In mature economies, women are generally graduating from college at rates equal to or higher than those of men; but whether women are equipping themselves with the skills that will be in demand is an open question. An MGI study in 2018 found that in Europe and the United States, the average job in 2030 could require up to 55% more time using technical skills. Yet this is one educational area where women still lag far behind men. According to one study, women globally account for only 35% of STEM (science, technology, engineering, math) students in higher education; and, within STEM fields, women tend to study natural sciences rather than applied sciences related to information and communication technologies.
To fill the jobs of the future, men and women alike will need both the flexibility to move across jobs, sectors, occupations, and locales, as well as the technical skills and knowledge to work with automated systems and intelligent machines. As such, women will face powerful structural and social constraints, including pervasive stereotypes that limit their opportunities for mobility and the acquisition of skills. Many women bear the double burden of paid work and unpaid household labor, which reduces the time they have to train and seek new opportunities. Women are also less mobile than men, owing to family responsibilities, safety concerns, legal barriers, and limitations on their access to digital technologies in many countries.
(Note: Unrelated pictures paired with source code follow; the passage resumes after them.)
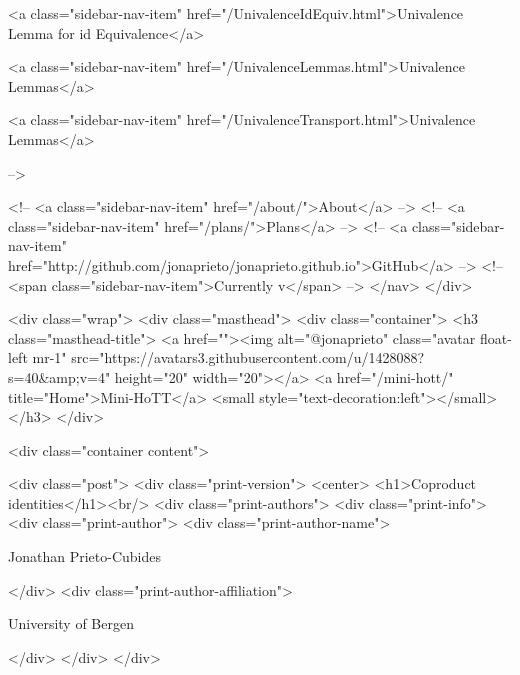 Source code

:       
    
      
        
          <a class="sidebar-nav-item" href="/UnivalenceIdEquiv.html">Univalence Lemma for id Equivalence</a>
        
      
    
      
        
          <a class="sidebar-nav-item" href="/UnivalenceLemmas.html">Univalence Lemmas</a>
        
      
    
      
        
          <a class="sidebar-nav-item" href="/UnivalenceTransport.html">Univalence Lemmas</a>
        
      
     -->

    <!-- <a class="sidebar-nav-item" href="/about/">About</a> -->
    <!-- <a class="sidebar-nav-item" href="/plans/">Plans</a> -->
    <!-- <a class="sidebar-nav-item" href="http://github.com/jonaprieto/jonaprieto.github.io">GitHub</a> -->
    <!-- <span class="sidebar-nav-item">Currently v</span> -->
  </nav>
</div>

    <div class="wrap">
      <div class="masthead">
        <div class="container">
          <h3 class="masthead-title">
            <a href=""><img alt="@jonaprieto" class="avatar float-left mr-1" src="https://avatars3.githubusercontent.com/u/1428088?s=40&amp;v=4" height="20" width="20"></a>
            <a href="/mini-hott/" title="Home">Mini-HoTT</a>
            <small style="text-decoration:left"></small>
          </h3>
        </div>
      
      <div class="container content">
        







<div class="post">
  <div class="print-version">
    <center>
      <h1>Coproduct identities</h1><br/>
        <div class="print-authors">
          <div class="print-info">
            <div class="print-author">
              <div class="print-author-name">
                
                  Jonathan Prieto-Cubides
                
              </div>
              <div class="print-author-affiliation">
                
                  University of Bergen
                
                </div>
            </div>
          </div>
Given these hurdles, a strong case can be made for investing in skills programs tailored to women. Fortunately, there are already non-profits from Afghanistan to the US training women and girls to code and acquire related technical skills. In China, the All-China Women’s Federation cooperates with private-sector companies such as Alibaba to provide training and networking for women, especially in the e-commerce and technology sectors. The growth of digital learning platforms is enabling women to train while staying close to home, as is often necessary to meet household responsibilities such as elder- and childcare.
Nonetheless, more creative interventions by businesses and governments will be needed to ensure that women are equipped for the jobs and opportunities of the future. Without concerted action, the coming automation wave will reproduce today’s persistent gender inequalities, potentially leaving women even further behind.